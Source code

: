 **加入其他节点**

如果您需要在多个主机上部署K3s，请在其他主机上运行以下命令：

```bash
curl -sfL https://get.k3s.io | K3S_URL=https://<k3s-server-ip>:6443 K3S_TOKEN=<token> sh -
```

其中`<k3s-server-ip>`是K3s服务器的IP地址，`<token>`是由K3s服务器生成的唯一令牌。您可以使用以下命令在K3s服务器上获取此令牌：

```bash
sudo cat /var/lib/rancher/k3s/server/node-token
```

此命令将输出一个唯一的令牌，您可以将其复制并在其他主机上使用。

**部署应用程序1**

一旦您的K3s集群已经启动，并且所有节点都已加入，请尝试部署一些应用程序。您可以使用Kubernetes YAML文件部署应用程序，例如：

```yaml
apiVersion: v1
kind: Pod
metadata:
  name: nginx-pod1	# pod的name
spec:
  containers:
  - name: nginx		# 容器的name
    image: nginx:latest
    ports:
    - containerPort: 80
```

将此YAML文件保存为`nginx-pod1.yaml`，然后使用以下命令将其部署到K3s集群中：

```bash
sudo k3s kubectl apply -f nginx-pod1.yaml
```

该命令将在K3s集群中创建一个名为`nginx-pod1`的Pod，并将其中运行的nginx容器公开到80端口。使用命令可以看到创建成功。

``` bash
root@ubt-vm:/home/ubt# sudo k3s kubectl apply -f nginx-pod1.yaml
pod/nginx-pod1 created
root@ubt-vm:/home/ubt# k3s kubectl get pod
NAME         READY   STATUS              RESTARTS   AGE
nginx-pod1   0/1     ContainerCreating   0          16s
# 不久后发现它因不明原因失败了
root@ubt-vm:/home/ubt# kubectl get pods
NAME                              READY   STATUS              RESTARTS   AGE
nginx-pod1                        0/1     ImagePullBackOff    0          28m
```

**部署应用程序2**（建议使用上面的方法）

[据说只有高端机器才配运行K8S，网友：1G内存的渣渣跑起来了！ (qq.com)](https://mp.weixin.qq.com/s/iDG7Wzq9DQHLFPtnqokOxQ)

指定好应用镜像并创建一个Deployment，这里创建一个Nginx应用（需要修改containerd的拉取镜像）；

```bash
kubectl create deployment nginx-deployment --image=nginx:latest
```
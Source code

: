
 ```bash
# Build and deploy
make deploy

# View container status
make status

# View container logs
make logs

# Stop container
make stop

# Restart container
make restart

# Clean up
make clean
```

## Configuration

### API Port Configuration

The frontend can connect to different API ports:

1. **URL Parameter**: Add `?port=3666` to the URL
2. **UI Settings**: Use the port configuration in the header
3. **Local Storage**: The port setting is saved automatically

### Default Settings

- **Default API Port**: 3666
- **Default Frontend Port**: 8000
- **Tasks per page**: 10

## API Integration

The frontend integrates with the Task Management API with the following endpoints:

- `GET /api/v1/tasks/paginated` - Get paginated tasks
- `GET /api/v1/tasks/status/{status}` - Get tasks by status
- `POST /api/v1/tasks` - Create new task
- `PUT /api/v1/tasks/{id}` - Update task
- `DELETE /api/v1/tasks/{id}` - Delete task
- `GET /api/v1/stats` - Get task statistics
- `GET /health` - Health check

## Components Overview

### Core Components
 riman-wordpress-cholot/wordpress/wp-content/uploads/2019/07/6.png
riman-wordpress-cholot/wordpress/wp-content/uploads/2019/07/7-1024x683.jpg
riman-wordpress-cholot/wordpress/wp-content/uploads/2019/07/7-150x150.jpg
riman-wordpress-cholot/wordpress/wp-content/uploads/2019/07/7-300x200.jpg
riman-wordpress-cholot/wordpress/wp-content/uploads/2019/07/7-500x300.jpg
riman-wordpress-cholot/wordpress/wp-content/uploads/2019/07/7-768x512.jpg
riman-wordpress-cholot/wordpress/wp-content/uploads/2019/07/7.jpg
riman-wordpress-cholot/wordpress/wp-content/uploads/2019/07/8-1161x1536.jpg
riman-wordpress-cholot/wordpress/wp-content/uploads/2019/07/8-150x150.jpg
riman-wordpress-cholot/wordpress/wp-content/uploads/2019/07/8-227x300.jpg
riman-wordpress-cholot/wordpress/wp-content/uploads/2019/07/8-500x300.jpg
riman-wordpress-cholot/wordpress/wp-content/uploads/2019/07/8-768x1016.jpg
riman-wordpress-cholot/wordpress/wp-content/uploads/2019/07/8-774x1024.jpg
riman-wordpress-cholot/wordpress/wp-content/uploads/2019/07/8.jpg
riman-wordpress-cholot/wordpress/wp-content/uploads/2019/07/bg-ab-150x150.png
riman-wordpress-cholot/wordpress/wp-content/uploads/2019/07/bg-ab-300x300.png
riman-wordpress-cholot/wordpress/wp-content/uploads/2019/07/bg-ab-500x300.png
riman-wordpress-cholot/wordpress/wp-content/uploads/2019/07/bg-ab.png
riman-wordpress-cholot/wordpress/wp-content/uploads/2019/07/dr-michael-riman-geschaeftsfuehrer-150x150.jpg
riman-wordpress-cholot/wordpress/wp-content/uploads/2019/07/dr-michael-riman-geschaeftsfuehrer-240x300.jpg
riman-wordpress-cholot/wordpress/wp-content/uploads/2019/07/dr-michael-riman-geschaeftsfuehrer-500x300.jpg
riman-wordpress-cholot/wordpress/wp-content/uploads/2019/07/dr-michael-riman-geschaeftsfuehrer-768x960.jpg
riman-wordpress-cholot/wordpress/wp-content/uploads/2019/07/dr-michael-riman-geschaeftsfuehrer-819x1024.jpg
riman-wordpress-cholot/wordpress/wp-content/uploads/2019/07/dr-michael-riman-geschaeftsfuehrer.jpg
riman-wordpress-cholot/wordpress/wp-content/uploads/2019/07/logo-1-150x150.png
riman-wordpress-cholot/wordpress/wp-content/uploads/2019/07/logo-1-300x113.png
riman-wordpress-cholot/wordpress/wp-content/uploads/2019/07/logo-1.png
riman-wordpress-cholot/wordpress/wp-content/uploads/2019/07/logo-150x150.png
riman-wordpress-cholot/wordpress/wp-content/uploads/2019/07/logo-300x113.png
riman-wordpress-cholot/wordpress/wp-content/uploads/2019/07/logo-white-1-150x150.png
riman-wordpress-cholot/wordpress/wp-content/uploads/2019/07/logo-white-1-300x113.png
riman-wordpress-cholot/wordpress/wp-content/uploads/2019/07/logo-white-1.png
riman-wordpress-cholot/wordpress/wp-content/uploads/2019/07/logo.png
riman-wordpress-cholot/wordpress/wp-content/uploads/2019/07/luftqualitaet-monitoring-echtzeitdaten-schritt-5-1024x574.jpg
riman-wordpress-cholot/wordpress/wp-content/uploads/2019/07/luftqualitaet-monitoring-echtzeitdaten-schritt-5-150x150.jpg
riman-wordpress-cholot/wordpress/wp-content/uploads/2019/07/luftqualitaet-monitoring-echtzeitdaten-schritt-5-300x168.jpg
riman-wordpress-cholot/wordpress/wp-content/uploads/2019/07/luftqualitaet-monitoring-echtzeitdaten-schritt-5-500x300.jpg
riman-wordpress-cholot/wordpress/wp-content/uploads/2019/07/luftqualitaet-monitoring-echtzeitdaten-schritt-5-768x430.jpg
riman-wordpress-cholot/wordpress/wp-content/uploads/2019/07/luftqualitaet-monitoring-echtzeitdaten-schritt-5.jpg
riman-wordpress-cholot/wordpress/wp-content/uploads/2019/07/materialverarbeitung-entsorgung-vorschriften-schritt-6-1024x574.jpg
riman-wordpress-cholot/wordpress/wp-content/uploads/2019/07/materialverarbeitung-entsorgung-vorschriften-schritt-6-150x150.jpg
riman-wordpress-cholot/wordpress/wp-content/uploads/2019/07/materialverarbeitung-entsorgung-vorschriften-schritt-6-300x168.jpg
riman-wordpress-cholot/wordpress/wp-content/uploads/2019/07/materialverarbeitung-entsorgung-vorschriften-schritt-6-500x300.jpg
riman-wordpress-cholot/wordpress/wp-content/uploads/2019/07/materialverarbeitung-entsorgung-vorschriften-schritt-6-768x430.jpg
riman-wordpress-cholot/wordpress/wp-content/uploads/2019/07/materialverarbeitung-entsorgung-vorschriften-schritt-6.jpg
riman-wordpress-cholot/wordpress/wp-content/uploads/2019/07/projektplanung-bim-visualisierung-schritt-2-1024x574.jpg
------------------------------------------------------------
Return only the stretch of the material above from the line holding "[据说只有高端机器才配运行K" through the line holding "The frontend integrates", copied exactly.

§ Result:
[据说只有高端机器才配运行K8S，网友：1G内存的渣渣跑起来了！ (qq.com)](https://mp.weixin.qq.com/s/iDG7Wzq9DQHLFPtnqokOxQ)

指定好应用镜像并创建一个Deployment，这里创建一个Nginx应用（需要修改containerd的拉取镜像）；

```bash
kubectl create deployment nginx-deployment --image=nginx:latest
```
Source code

:
 ```bash
# Build and deploy
make deploy

# View container status
make status

# View container logs
make logs

# Stop container
make stop

# Restart container
make restart

# Clean up
make clean
```

## Configuration

### API Port Configuration

The frontend can connect to different API ports:

1. **URL Parameter**: Add `?port=3666` to the URL
2. **UI Settings**: Use the port configuration in the header
3. **Local Storage**: The port setting is saved automatically

### Default Settings

- **Default API Port**: 3666
- **Default Frontend Port**: 8000
- **Tasks per page**: 10

## API Integration

The frontend integrates with the Task Management API with the following endpoints:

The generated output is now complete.